■ Problem ■
Search the records for the string "digital" and report how many lines contain it, with nothing else.

■ Records for the exercise ■
——
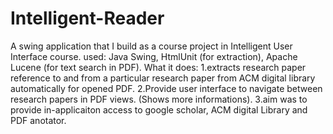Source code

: Intelligent-Reader
==================

A swing application that I build as a course project in Intelligent User Interface course.
used: Java Swing, HtmlUnit (for extraction), Apache Lucene (for text search in PDF).
What it does:
1.extracts research paper reference to and from a particular research paper from ACM digital library automatically for opened PDF.
2.Provide user interface to navigate between research papers in PDF views. (Shows more informations).
3.aim was to provide in-applicaiton access to google scholar, ACM digital Library and PDF anotator.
——
■ Output of the exercise ■
2